Medium trust also meant no platform invoke, so the *CryptoServiceProvider classes wouldn’t work. To have no support for encryption in Medium Trust would be a problem, so they algorithms were implemented in pure managed code. At the time, Managed implementations were also likely faster. Platform invoke has a performance penalty. Today, that performance difference is likely smaller. The Managed implementations cannot take advantage of new processor features, like AES-NI. The CryptoServiceProvider implementations, can, and do.

The last outstanding question might be, why not just put the Managed implementations through the CAVP program? In a nutshell: cost and time. The program takes a while to complete, costs a lot of many, and if anything changed in those algorithms, they’d need to get re-validated. The number of people that need a FIPS validated implementation is low and are unlikely to be running in medium trust. For those people, using the CryptoServiceProvider implementation makes the most sense.

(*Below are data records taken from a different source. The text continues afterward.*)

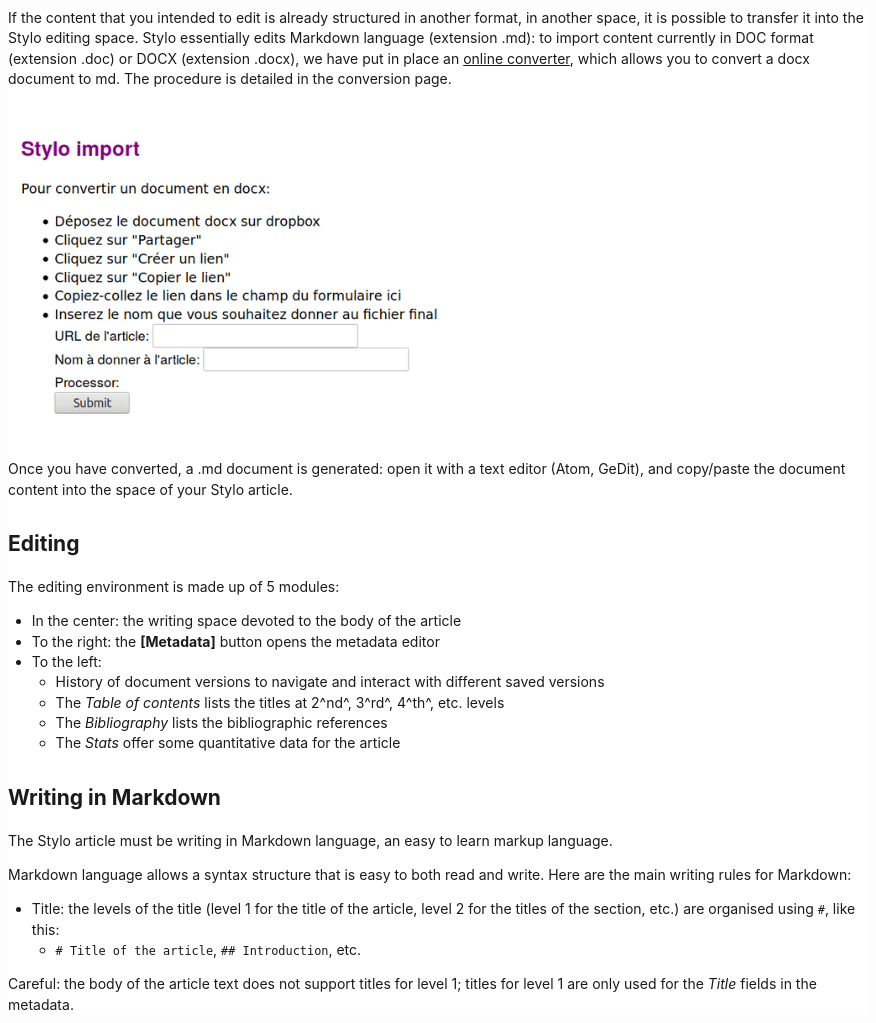 If the content that you intended to edit is already structured in another format, in another space, it is possible to transfer it into the Stylo editing space. Stylo essentially edits Markdown language (extension .md): to import content currently in DOC format (extension .doc) or DOCX (extension .docx), we have put in place an [online converter](https://stylo-export.ecrituresnumeriques.ca/importdocx.html), which allows you to convert a docx document to md. The procedure is detailed in the conversion page.

![Import](uploads/images/Import.png)

Once you have converted, a .md document is generated: open it with a text editor (Atom, GeDit), and copy/paste the document content into the space of your Stylo article.

## Editing

The editing environment is made up of 5 modules:

- In the center: the writing space devoted to the body of the article
- To the right: the **[Metadata]** button opens the metadata editor 
- To the left:
  - History of document versions to navigate and interact with different saved versions
  - The *Table of contents* lists the titles at 2^nd^, 3^rd^, 4^th^, etc. levels
  - The *Bibliography* lists the bibliographic references
  - The *Stats* offer some quantitative data for the article

## Writing in Markdown

The Stylo article must be writing in Markdown language, an easy to learn markup language.

Markdown language allows a syntax structure that is easy to both read and write. Here are the main writing rules for Markdown:

- Title: the levels of the title (level 1 for the title of the article, level 2 for the titles of the section, etc.) are organised using ```#```, like this: 
	- ```# Title of the article```, ```## Introduction```, etc.

Careful: the body of the article text does not support titles for level 1; titles for level 1 are only used for the *Title* fields in the metadata.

There are some important things to note about FIPS. FIPS validated algorithms then, are not in any way “stronger” or “better” than those that aren’t. Rather, it’s a matter of policy that the algorithm has been reviewed for correctness. This also brings up a matter that not all good algorithms are approved, either. Some algorithms, like Twofish, are considered secure for use in production, yet have no badge of approval from NIST. Other algorithms are left off of the approved function list because they are weak, and shouldn’t be used. The Data Encryption Standard (DES – not to be confused with 3DES) and MD5 are two algorithms that are used today, broadly, but contain enough issues to warrant security concerns. These algorithms remain used today because of legacy platforms. The RADIUS protocol remains one protocol that continues to use MD5 often. For those that need to interact with these old platforms using old protocols, they don’t have much of a choice. This puts people in a tough situation where supporting these platforms can be outright impossible if FIPS validation is required. This is matter of choice: you can either have your feature and no FIPS, or and FIPS and no feature. You cannot have both.

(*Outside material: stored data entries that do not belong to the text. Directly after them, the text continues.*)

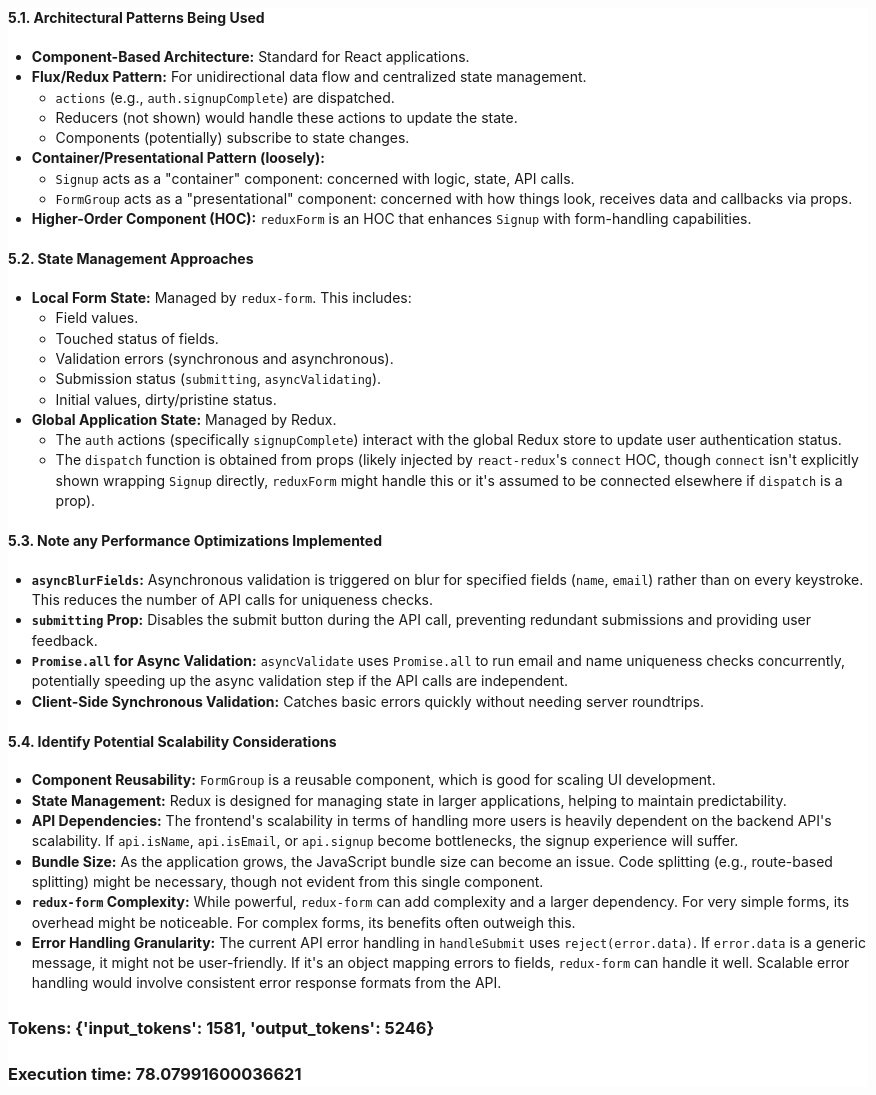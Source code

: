 #### 5.1. Architectural Patterns Being Used
*   **Component-Based Architecture:** Standard for React applications.
*   **Flux/Redux Pattern:** For unidirectional data flow and centralized state management.
    *   `actions` (e.g., `auth.signupComplete`) are dispatched.
    *   Reducers (not shown) would handle these actions to update the state.
    *   Components (potentially) subscribe to state changes.
*   **Container/Presentational Pattern (loosely):**
    *   `Signup` acts as a "container" component: concerned with logic, state, API calls.
    *   `FormGroup` acts as a "presentational" component: concerned with how things look, receives data and callbacks via props.
*   **Higher-Order Component (HOC):** `reduxForm` is an HOC that enhances `Signup` with form-handling capabilities.

#### 5.2. State Management Approaches
*   **Local Form State:** Managed by `redux-form`. This includes:
    *   Field values.
    *   Touched status of fields.
    *   Validation errors (synchronous and asynchronous).
    *   Submission status (`submitting`, `asyncValidating`).
    *   Initial values, dirty/pristine status.
*   **Global Application State:** Managed by Redux.
    *   The `auth` actions (specifically `signupComplete`) interact with the global Redux store to update user authentication status.
    *   The `dispatch` function is obtained from props (likely injected by `react-redux`'s `connect` HOC, though `connect` isn't explicitly shown wrapping `Signup` directly, `reduxForm` might handle this or it's assumed to be connected elsewhere if `dispatch` is a prop).

#### 5.3. Note any Performance Optimizations Implemented
*   **`asyncBlurFields`:** Asynchronous validation is triggered on blur for specified fields (`name`, `email`) rather than on every keystroke. This reduces the number of API calls for uniqueness checks.
*   **`submitting` Prop:** Disables the submit button during the API call, preventing redundant submissions and providing user feedback.
*   **`Promise.all` for Async Validation:** `asyncValidate` uses `Promise.all` to run email and name uniqueness checks concurrently, potentially speeding up the async validation step if the API calls are independent.
*   **Client-Side Synchronous Validation:** Catches basic errors quickly without needing server roundtrips.

#### 5.4. Identify Potential Scalability Considerations
*   **Component Reusability:** `FormGroup` is a reusable component, which is good for scaling UI development.
*   **State Management:** Redux is designed for managing state in larger applications, helping to maintain predictability.
*   **API Dependencies:** The frontend's scalability in terms of handling more users is heavily dependent on the backend API's scalability. If `api.isName`, `api.isEmail`, or `api.signup` become bottlenecks, the signup experience will suffer.
*   **Bundle Size:** As the application grows, the JavaScript bundle size can become an issue. Code splitting (e.g., route-based splitting) might be necessary, though not evident from this single component.
*   **`redux-form` Complexity:** While powerful, `redux-form` can add complexity and a larger dependency. For very simple forms, its overhead might be noticeable. For complex forms, its benefits often outweigh this.
*   **Error Handling Granularity:** The current API error handling in `handleSubmit` uses `reject(error.data)`. If `error.data` is a generic message, it might not be user-friendly. If it's an object mapping errors to fields, `redux-form` can handle it well. Scalable error handling would involve consistent error response formats from the API.

### Tokens: {'input_tokens': 1581, 'output_tokens': 5246}
### Execution time: 78.07991600036621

The Windows operating system itself does not run fully FIPS out of the box. BitLocker, SChannel, and some other components of Windows do not follow FIPS validation unless configured to do so. That is done in the Local Security Policy.

FIPS SecPol

When enabled, the SChannel functionality of Windows which implements SSL and TLS strips away non-FIPS validated algorithms, such as cipher suites using MD5.

This setting also interferes with the .NET Framework. Those classes, AesManaged, Sha1Managed, even Md5CryptoServiceProvider, etc, will all throw an exception if they are used and this policy setting is enabled. It’s arguable if this is a good thing to do. This follows the letter of the law, but can be a tricky issue for some. For starters, hashing algorithms like MD5 and SHA1 can be used for non-security applications, such as caching (a web server might use MD5 for E-Tags, for example) or non-critical file integrity. Yet this policy setting is unable to distinguish why a developer is using a particular algorithm, but it ceases to function, anyway. The exception the algorithms throw is

This implementation is not part of the Windows Platform FIPS validated cryptographic algorithms.

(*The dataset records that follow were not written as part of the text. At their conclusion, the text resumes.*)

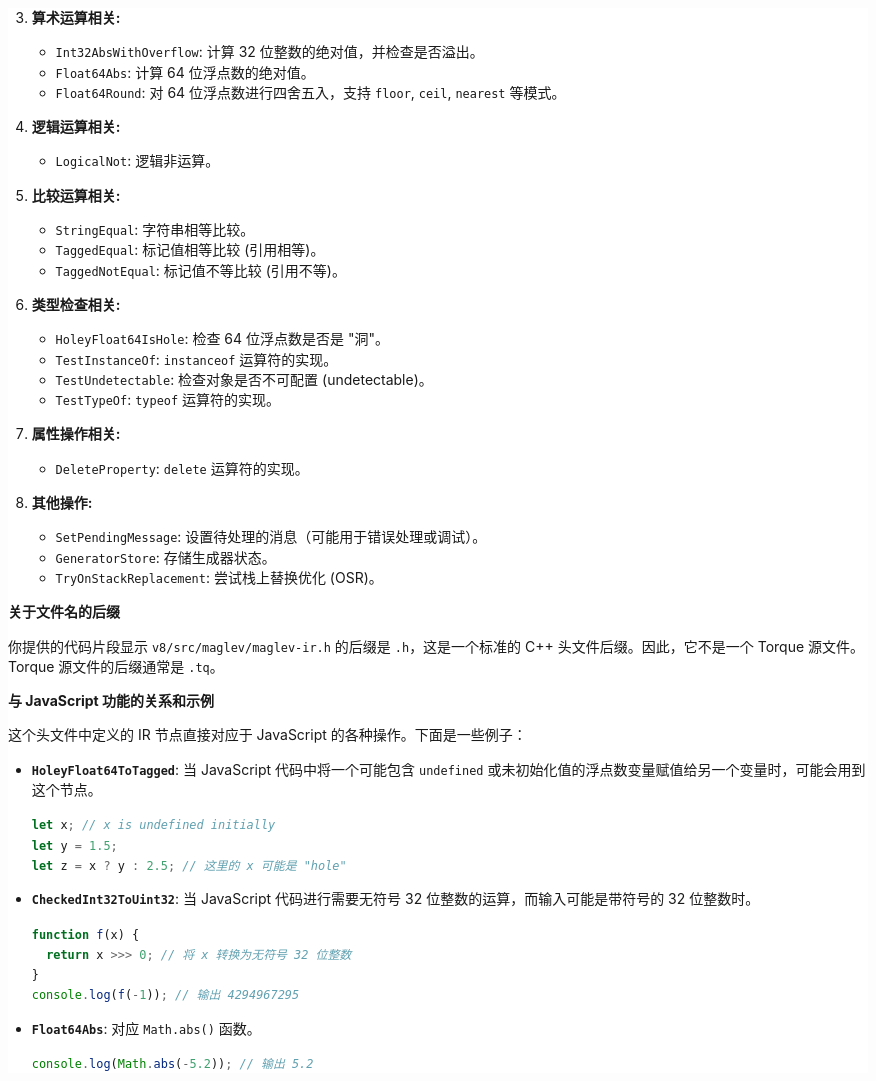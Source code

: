 3. **算术运算相关:**
    *   `Int32AbsWithOverflow`: 计算 32 位整数的绝对值，并检查是否溢出。
    *   `Float64Abs`: 计算 64 位浮点数的绝对值。
    *   `Float64Round`: 对 64 位浮点数进行四舍五入，支持 `floor`, `ceil`, `nearest` 等模式。

4. **逻辑运算相关:**
    *   `LogicalNot`: 逻辑非运算。

5. **比较运算相关:**
    *   `StringEqual`: 字符串相等比较。
    *   `TaggedEqual`: 标记值相等比较 (引用相等)。
    *   `TaggedNotEqual`: 标记值不等比较 (引用不等)。

6. **类型检查相关:**
    *   `HoleyFloat64IsHole`: 检查 64 位浮点数是否是 "洞"。
    *   `TestInstanceOf`: `instanceof` 运算符的实现。
    *   `TestUndetectable`: 检查对象是否不可配置 (undetectable)。
    *   `TestTypeOf`: `typeof` 运算符的实现。

7. **属性操作相关:**
    *   `DeleteProperty`: `delete` 运算符的实现。

8. **其他操作:**
    *   `SetPendingMessage`: 设置待处理的消息（可能用于错误处理或调试）。
    *   `GeneratorStore`: 存储生成器状态。
    *   `TryOnStackReplacement`: 尝试栈上替换优化 (OSR)。

**关于文件名的后缀**

你提供的代码片段显示 `v8/src/maglev/maglev-ir.h` 的后缀是 `.h`，这是一个标准的 C++ 头文件后缀。因此，它不是一个 Torque 源文件。Torque 源文件的后缀通常是 `.tq`。

**与 JavaScript 功能的关系和示例**

这个头文件中定义的 IR 节点直接对应于 JavaScript 的各种操作。下面是一些例子：

*   **`HoleyFloat64ToTagged`**: 当 JavaScript 代码中将一个可能包含 `undefined` 或未初始化值的浮点数变量赋值给另一个变量时，可能会用到这个节点。

    ```javascript
    let x; // x is undefined initially
    let y = 1.5;
    let z = x ? y : 2.5; // 这里的 x 可能是 "hole"
    ```

*   **`CheckedInt32ToUint32`**:  当 JavaScript 代码进行需要无符号 32 位整数的运算，而输入可能是带符号的 32 位整数时。

    ```javascript
    function f(x) {
      return x >>> 0; // 将 x 转换为无符号 32 位整数
    }
    console.log(f(-1)); // 输出 4294967295
    ```

*   **`Float64Abs`**:  对应 `Math.abs()` 函数。

    ```javascript
    console.log(Math.abs(-5.2)); // 输出 5.2
    ```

This can be worked around with a setting in the .config file, but this setting, like the one in Security Policy, is a big hammer. It completely disables the check.

Some might work around this issue by copying and pasting some random StackOverflow code that implements the MD5 algorithm, which does not check that policy setting, and “works” even when that setting is checked. However this grossly violates the spirit of FIPS. If an audit of the application’s code where to occur (which is much more likely for those that are being asked to follow FIPS), it would fail the audit.

This brings me back to my original point: if no one is telling you to care about FIPS, then don’t care about it – it can be a headache.